Rob und Ray folgten Santa, Candy und den 4 Elfen. Candy wurde auf die Hinterbank gebettet. Santa redete auf seine Rentiere ein. Rudolph nickte.
Augenblicke später schossen sie davon.
Die Tore leuchteten auf. Die Welt verlor sich im Flirren der eisfarbenen Magie.
Eine Hand schoss in die Höhe, hielt ein Messer gepackt. »Santa!«
Santas Gesicht wirbelte nach hinten. »Sandy!«
Sandy Mund lachte, ihre Augen hätten Feuer zum Erlöschen bringen können.
»Ich werde sie töten und du wirst …«
Die Welt der Menschen rollte in die Wirklichkeit.
»Sandy, nein!«
Sandy zuckte.
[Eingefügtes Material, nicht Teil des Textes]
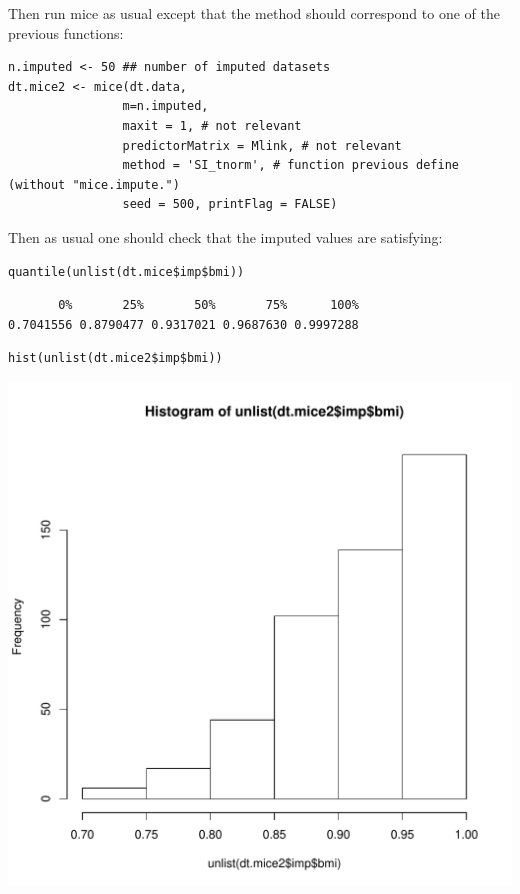 \documentclass[12pt]{article}
\begin{document}
Then run mice as usual except that the method should correspond to one of the previous functions:
\lstset{language=r,label= ,caption= ,captionpos=b,numbers=none}
\begin{lstlisting}
n.imputed <- 50 ## number of imputed datasets
dt.mice2 <- mice(dt.data,
				m=n.imputed, 
				maxit = 1, # not relevant
				predictorMatrix = Mlink, # not relevant
				method = 'SI_tnorm', # function previous define (without "mice.impute.")
				seed = 500, printFlag = FALSE)
\end{lstlisting}

Then as usual one should check that the imputed values are satisfying:
\lstset{language=r,label= ,caption= ,captionpos=b,numbers=none}
\begin{lstlisting}
quantile(unlist(dt.mice$imp$bmi))
\end{lstlisting}

\begin{verbatim}
       0%       25%       50%       75%      100% 
0.7041556 0.8790477 0.9317021 0.9687630 0.9997288
\end{verbatim}

\lstset{language=r,label= ,caption= ,captionpos=b,numbers=none}
\begin{lstlisting}
hist(unlist(dt.mice2$imp$bmi))
\end{lstlisting}

\begin{center}
\includegraphics[width=.9\linewidth]{./histImputed2.pdf}
\end{center}
\end{document}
Ihr Gesicht warf unwirkliche Schatten. Das Messer fiel zu Boden. Sie betrachtete ihre Hand, die unwirklich blitzte. Magie schoss aus unsichtbaren Quellen in ihrem Körper in die Nacht hinaus. Ihre Hand schrumpfte, verdorrte, brach ab. Ihre andere Hand, ihre Arme folgten. Sie blickte Santa an, Panik in ihren Augen. »Santa«, murmelte sie. »Ich …«
»Die Magie …«, antwortete er, als wäre die Stille, die ihn umgab, ein Teil der Ewigkeit. »Die Magie funktioniert hier nicht mehr. Es … tut …«
»Mir leid«, keuchte Sandy, dann erloschen ihre Augen und ihr Kopf löste sich von ihrem Körper und rollte aus dem Schlitten. Ihr Körper taumelte und folgte.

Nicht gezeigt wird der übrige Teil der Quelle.